LEAF: Knowledge Distillation of Text Embedding Models with Teacher-Aligned Representations

We present LEAF ("Lightweight Embedding Alignment Framework"), a knowledge distillation framework for text embedding models. A key distinguishing feature is that our distilled leaf models are aligned to their teacher. In the context of information retrieval, this allows for flexible asymmetric architectures where documents are encoded with the larger teacher model, while queries can be served with the smaller leaf models. We also show that leaf models automatically inherit MRL and robustness to output quantization whenever these properties are present in the teacher model, without explicitly training for them. To demonstrate the capability of our framework we publish leaf-ir, a 23M parameters information retrieval oriented text embedding model trained using LEAF, which sets a new state-of-the-art (SOTA) on BEIR, ranking #1 on the public leaderboard for this benchmark and for models of its size. When run in asymmetric mode, its retrieval performance is further increased. Our scheme is however not restricted to the information retrieval setting, and we demonstrate its wider applicability by synthesizing the multi-task leaf-mt model. This also sets a new SOTA, ranking #1 on the public MTEB v2 (English) leaderboard for its size. LEAF is applicable to black-box models and in contrast to other embedding model training frameworks, it does not require judgments nor hard negatives, and training can be conducted using small batch sizes. Thus, dataset and training infrastructure requirements for our framework are modest. We make our models publicly available under a permissive Apache 2.0 license.

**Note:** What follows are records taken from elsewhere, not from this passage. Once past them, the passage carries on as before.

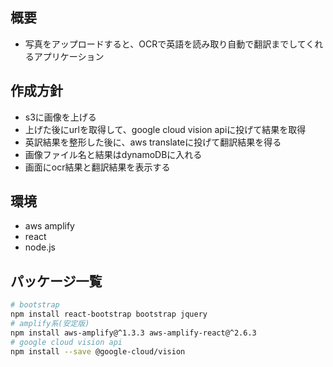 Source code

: ## 概要

- 写真をアップロードすると、OCRで英語を読み取り自動で翻訳までしてくれるアプリケーション

## 作成方針

- s3に画像を上げる
- 上げた後にurlを取得して、google cloud vision apiに投げて結果を取得
- 英訳結果を整形した後に、aws translateに投げて翻訳結果を得る
- 画像ファイル名と結果はdynamoDBに入れる
- 画面にocr結果と翻訳結果を表示する

## 環境

- aws amplify
- react
- node.js

## パッケージ一覧
```bash
# bootstrap
npm install react-bootstrap bootstrap jquery
# amplify系(安定版)
npm install aws-amplify@^1.3.3 aws-amplify-react@^2.6.3
# google cloud vision api
npm install --save @google-cloud/vision
```
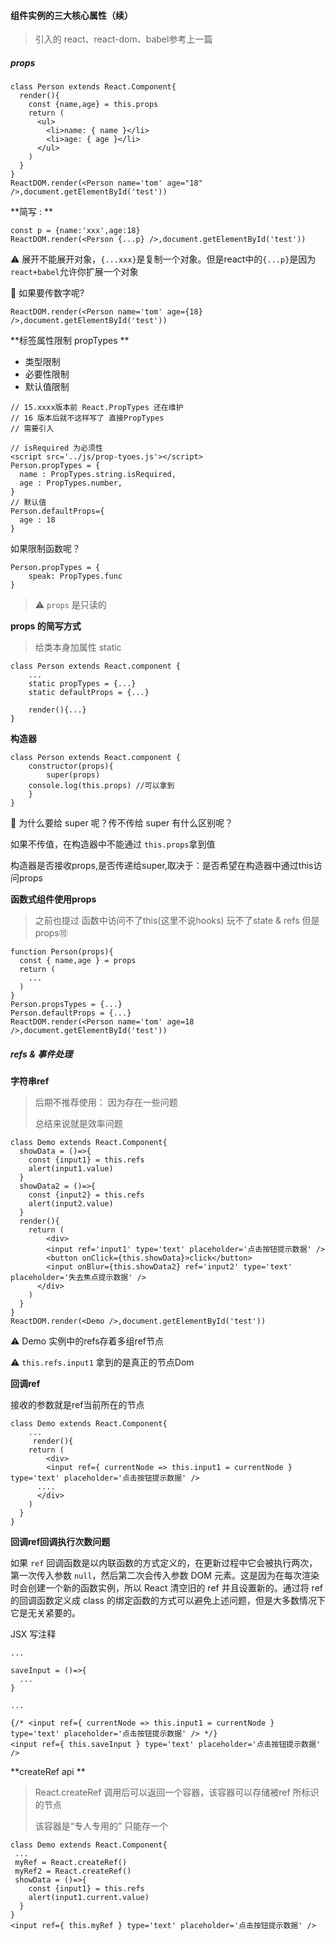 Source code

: 

#### 组件实例的三大核心属性（续）

> 引入的 react、react-dom、babel参考上一篇

##### props

```react
class Person extends React.Component{
  render(){
    const {name,age} = this.props
    return (
      <ul>
      	<li>name: { name }</li>
        <li>age: { age }</li>
      </ul>
    )
  }
}
ReactDOM.render(<Person name='tom' age="18" />,document.getElementById('test'))
```

**简写 : **

```react
const p = {name:'xxx',age:18}
ReactDOM.render(<Person {...p} />,document.getElementById('test'))
```

⚠️    展开不能展开对象，`{...xxx}`是复制一个对象。但是react中的`{...p}`是因为`react+babel`允许你扩展一个对象

🤔    如果要传数字呢?

```react
ReactDOM.render(<Person name='tom' age={18} />,document.getElementById('test'))
```

**标签属性限制 propTypes **

- 类型限制
- 必要性限制
- 默认值限制

```react
// 15.xxxx版本前 React.PropTypes 还在维护
// 16 版本后就不这样写了 直接PropTypes
// 需要引入

// isRequired 为必须性
<script src='../js/prop-tyoes.js'></script>
Person.propTypes = {
  name : PropTypes.string.isRequired,
  age : PropTypes.number,
}
// 默认值
Person.defaultProps={
  age : 18
}
```

如果限制函数呢？

```react
Person.propTypes = {
	speak: PropTypes.func
}
```

> ⚠️   `props` 是只读的

 **props 的简写方式**

> 给类本身加属性 static

```react
class Person extends React.component {
	...
	static propTypes = {...}
	static defaultProps = {...}

	render(){...}
}
```

**构造器**

```react
class Person extends React.component {
	constructor(props){
		super(props)
    console.log(this.props) //可以拿到
	}
}
```

🤔   为什么要给 super 呢？传不传给 super 有什么区别呢？

如果不传值，在构造器中不能通过 `this.props`拿到值

构造器是否接收props,是否传递给super,取决于：是否希望在构造器中通过this访问props

**函数式组件使用props**

> 之前也提过 函数中访问不了this(这里不说hooks)  玩不了state & refs 但是props🉑️

```react
function Person(props){
  const { name,age } = props
  return (
  	...
  )
}
Person.propsTypes = {...}
Person.defaultProps = {...}
ReactDOM.render(<Person name='tom' age=18 />,document.getElementById('test'))
```



##### refs & 事件处理

**字符串ref**

> 后期不推荐使用： 因为存在一些问题
>
> 总结来说就是效率问题

```react
class Demo extends React.Component{
  showData = ()=>{
    const {input1} = this.refs
    alert(input1.value)
  }
  showData2 = ()=>{
    const {input2} = this.refs
    alert(input2.value)
  }
  render(){
    return (
    	<div>
      	<input ref='input1' type='text' placeholder='点击按钮提示数据' />
        <button onClick={this.showData}>click</button>
        <input onBlur={this.showData2} ref='input2' type='text' placeholder='失去焦点提示数据' />
      </div>
    )
  }
}
ReactDOM.render(<Demo />,document.getElementById('test'))
```

⚠️   Demo 实例中的refs存着多组ref节点

⚠️   `this.refs.input1` 拿到的是真正的节点Dom

**回调ref**

接收的参数就是ref当前所在的节点

```react
class Demo extends React.Component{
	...
	 render(){
    return (
    	<div>
      	<input ref={ currentNode => this.input1 = currentNode } type='text' placeholder='点击按钮提示数据' />
      ....
      </div>
    )
  }
}
```

**回调ref回调执行次数问题**

如果 `ref` 回调函数是以内联函数的方式定义的，在更新过程中它会被执行两次，第一次传入参数 `null`，然后第二次会传入参数 DOM 元素。这是因为在每次渲染时会创建一个新的函数实例，所以 React 清空旧的 ref 并且设置新的。通过将 ref 的回调函数定义成 class 的绑定函数的方式可以避免上述问题，但是大多数情况下它是无关紧要的。

JSX 写注释

```react
...

saveInput = ()=>{
  ...
}
  
...

{/* <input ref={ currentNode => this.input1 = currentNode } type='text' placeholder='点击按钮提示数据' /> */}
<input ref={ this.saveInput } type='text' placeholder='点击按钮提示数据' />
```

**createRef api **

> React.createRef 调用后可以返回一个容器，该容器可以存储被ref 所标识的节点
>
> 该容器是“专人专用的” 只能存一个

```react
class Demo extends React.Component{
 ...
 myRef = React.createRef()
 myRef2 = React.createRef()
 showData = ()=>{
    const {input1} = this.refs
    alert(input1.current.value)
  }
}
<input ref={ this.myRef } type='text' placeholder='点击按钮提示数据' />
```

翻译：摘要: 我们提出LEAF（轻量级嵌入对齐框架），一种面向文本嵌入模型的知识蒸馏框架。其核心特点是：蒸馏得到的轻量级嵌入模型（leaf模型）与教师模型保持对齐。在信息检索场景中，该特性支持灵活的非对称架构——文档由更大规模的教师模型编码，而查询可由更小的leaf模型服务。我们还证明，当教师模型具备多尺度表示学习（MRL）和输出量化鲁棒性时，leaf模型无需显式训练即可自动继承这些特性。为展示框架能力，我们发布leaf-ir——一个采用LEAF训练的2300万参数信息检索导向文本嵌入模型，该模型在BEIR基准测试中创下最新最优性能（SOTA），在同等规模模型的公开排行榜上排名第一。当以非对称模式运行时，其检索性能进一步提升。然而，本方案并不局限于信息检索场景：通过合成多任务leaf-mt模型，我们证明其更广泛适用性。该模型在其规模组别的MTEB v2（英文）公开排行榜上同样取得SOTA排名第一。LEAF适用于黑盒模型，且与其他嵌入模型训练框架不同，它不需要人工标注判断数据或困难负样本，训练可采用小批量尺寸完成。因此，本框架对数据集和训练基础设施的要求较低。我们将在Apache 2.0宽松开源许可证下公开发布所有模型。